The NCDs have been assigned AA(SO)/Stable ratings to Rs 525 crore and Rs 375 crore NCDs by DLF Emporio and DLF Promenade, respectively.

Under CMBS, funds available with the issuer during the tenure of the instrument are higher than lease rental-discounting loans from banks as these loans have a structure where principal repayment is amortised whereas CMBS instruments give the option of bullet repayment. Further, CMBS instruments have the benefit of fixed interest rates and usually have lower funding costs.

“This first CMBS issuance in India shows how realtors can diversify their funding source. The corporate bond market can facilitate access to fixed-rate, long-term finance for realtors who have a portfolio of steady lease-income-generating assets.

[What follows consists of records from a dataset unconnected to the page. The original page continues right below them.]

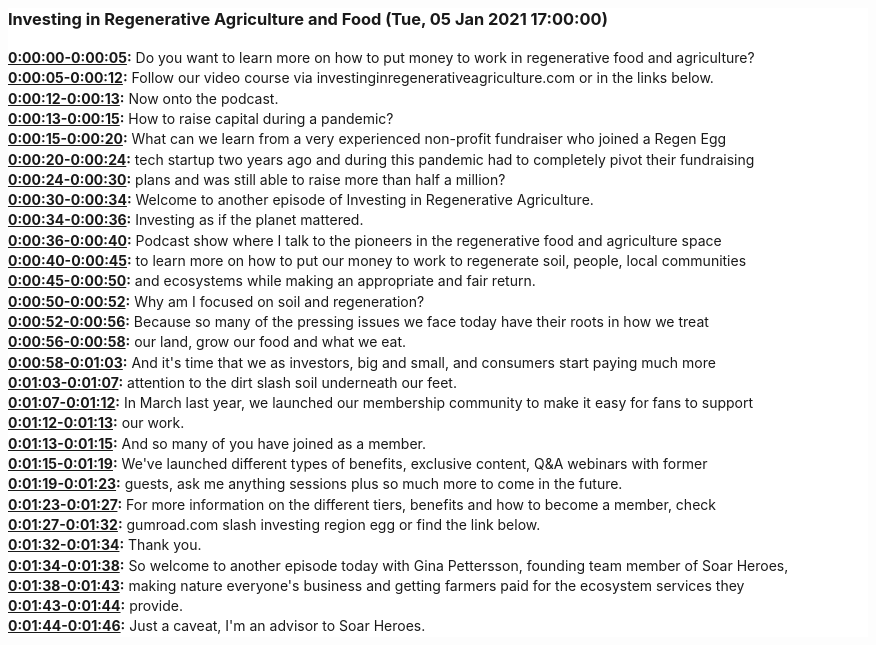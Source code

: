 ### Investing in Regenerative Agriculture and Food  (Tue, 05 Jan 2021 17:00:00)
**[0:00:00-0:00:05](https://investinginregenerativeagriculture.com/2021/01/05/gina-pattinson#t=0:00:00):**  Do you want to learn more on how to put money to work in regenerative food and agriculture?  
**[0:00:05-0:00:12](https://investinginregenerativeagriculture.com/2021/01/05/gina-pattinson#t=0:00:05):**  Follow our video course via investinginregenerativeagriculture.com or in the links below.  
**[0:00:12-0:00:13](https://investinginregenerativeagriculture.com/2021/01/05/gina-pattinson#t=0:00:12):**  Now onto the podcast.  
**[0:00:13-0:00:15](https://investinginregenerativeagriculture.com/2021/01/05/gina-pattinson#t=0:00:13):**  How to raise capital during a pandemic?  
**[0:00:15-0:00:20](https://investinginregenerativeagriculture.com/2021/01/05/gina-pattinson#t=0:00:15):**  What can we learn from a very experienced non-profit fundraiser who joined a Regen Egg  
**[0:00:20-0:00:24](https://investinginregenerativeagriculture.com/2021/01/05/gina-pattinson#t=0:00:20):**  tech startup two years ago and during this pandemic had to completely pivot their fundraising  
**[0:00:24-0:00:30](https://investinginregenerativeagriculture.com/2021/01/05/gina-pattinson#t=0:00:24):**  plans and was still able to raise more than half a million?  
**[0:00:30-0:00:34](https://investinginregenerativeagriculture.com/2021/01/05/gina-pattinson#t=0:00:30):**  Welcome to another episode of Investing in Regenerative Agriculture.  
**[0:00:34-0:00:36](https://investinginregenerativeagriculture.com/2021/01/05/gina-pattinson#t=0:00:34):**  Investing as if the planet mattered.  
**[0:00:36-0:00:40](https://investinginregenerativeagriculture.com/2021/01/05/gina-pattinson#t=0:00:36):**  Podcast show where I talk to the pioneers in the regenerative food and agriculture space  
**[0:00:40-0:00:45](https://investinginregenerativeagriculture.com/2021/01/05/gina-pattinson#t=0:00:40):**  to learn more on how to put our money to work to regenerate soil, people, local communities  
**[0:00:45-0:00:50](https://investinginregenerativeagriculture.com/2021/01/05/gina-pattinson#t=0:00:45):**  and ecosystems while making an appropriate and fair return.  
**[0:00:50-0:00:52](https://investinginregenerativeagriculture.com/2021/01/05/gina-pattinson#t=0:00:50):**  Why am I focused on soil and regeneration?  
**[0:00:52-0:00:56](https://investinginregenerativeagriculture.com/2021/01/05/gina-pattinson#t=0:00:52):**  Because so many of the pressing issues we face today have their roots in how we treat  
**[0:00:56-0:00:58](https://investinginregenerativeagriculture.com/2021/01/05/gina-pattinson#t=0:00:56):**  our land, grow our food and what we eat.  
**[0:00:58-0:01:03](https://investinginregenerativeagriculture.com/2021/01/05/gina-pattinson#t=0:00:58):**  And it's time that we as investors, big and small, and consumers start paying much more  
**[0:01:03-0:01:07](https://investinginregenerativeagriculture.com/2021/01/05/gina-pattinson#t=0:01:03):**  attention to the dirt slash soil underneath our feet.  
**[0:01:07-0:01:12](https://investinginregenerativeagriculture.com/2021/01/05/gina-pattinson#t=0:01:07):**  In March last year, we launched our membership community to make it easy for fans to support  
**[0:01:12-0:01:13](https://investinginregenerativeagriculture.com/2021/01/05/gina-pattinson#t=0:01:12):**  our work.  
**[0:01:13-0:01:15](https://investinginregenerativeagriculture.com/2021/01/05/gina-pattinson#t=0:01:13):**  And so many of you have joined as a member.  
**[0:01:15-0:01:19](https://investinginregenerativeagriculture.com/2021/01/05/gina-pattinson#t=0:01:15):**  We've launched different types of benefits, exclusive content, Q&A webinars with former  
**[0:01:19-0:01:23](https://investinginregenerativeagriculture.com/2021/01/05/gina-pattinson#t=0:01:19):**  guests, ask me anything sessions plus so much more to come in the future.  
**[0:01:23-0:01:27](https://investinginregenerativeagriculture.com/2021/01/05/gina-pattinson#t=0:01:23):**  For more information on the different tiers, benefits and how to become a member, check  
**[0:01:27-0:01:32](https://investinginregenerativeagriculture.com/2021/01/05/gina-pattinson#t=0:01:27):**  gumroad.com slash investing region egg or find the link below.  
**[0:01:32-0:01:34](https://investinginregenerativeagriculture.com/2021/01/05/gina-pattinson#t=0:01:32):**  Thank you.  
**[0:01:34-0:01:38](https://investinginregenerativeagriculture.com/2021/01/05/gina-pattinson#t=0:01:34):**  So welcome to another episode today with Gina Pettersson, founding team member of Soar Heroes,  
**[0:01:38-0:01:43](https://investinginregenerativeagriculture.com/2021/01/05/gina-pattinson#t=0:01:38):**  making nature everyone's business and getting farmers paid for the ecosystem services they  
**[0:01:43-0:01:44](https://investinginregenerativeagriculture.com/2021/01/05/gina-pattinson#t=0:01:43):**  provide.  
**[0:01:44-0:01:46](https://investinginregenerativeagriculture.com/2021/01/05/gina-pattinson#t=0:01:44):**  Just a caveat, I'm an advisor to Soar Heroes.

The CMBS structure provides a fine balance between the issuer’s need for funding and the investor’s need for safety,” said Pawan Agarwal, senior director, CRISIL Ratings.

Investors draw comfort from a healthy interest service coverage ratio, because CMBS has minimal principal repayment during its tenure. This leads to enhancement of instrument’s ability to withstand volatility in rental cash flows. Another important feature of the instrument includes mitigation of refinancing risks of the principal at the time of maturity through a comfortable loan-to-value ratio.

Additionally, the instrument brings with it additional features including assignment of future lease rentals, creation of escrow accounts, pledge of shares, mortgage of property and availability of adequate debt service reserve account. These characteristics delink the rating on these instruments from parent’s credit risk profile.

Earlier, VCCircle had reported how DLF’s proposed CMBS issue has got delayed against its previous schedule of December 2013. VCCircle was also the first to report last November that the realtor will issue securities against its two key mall properties—DLF Promenade and DLF Emporio.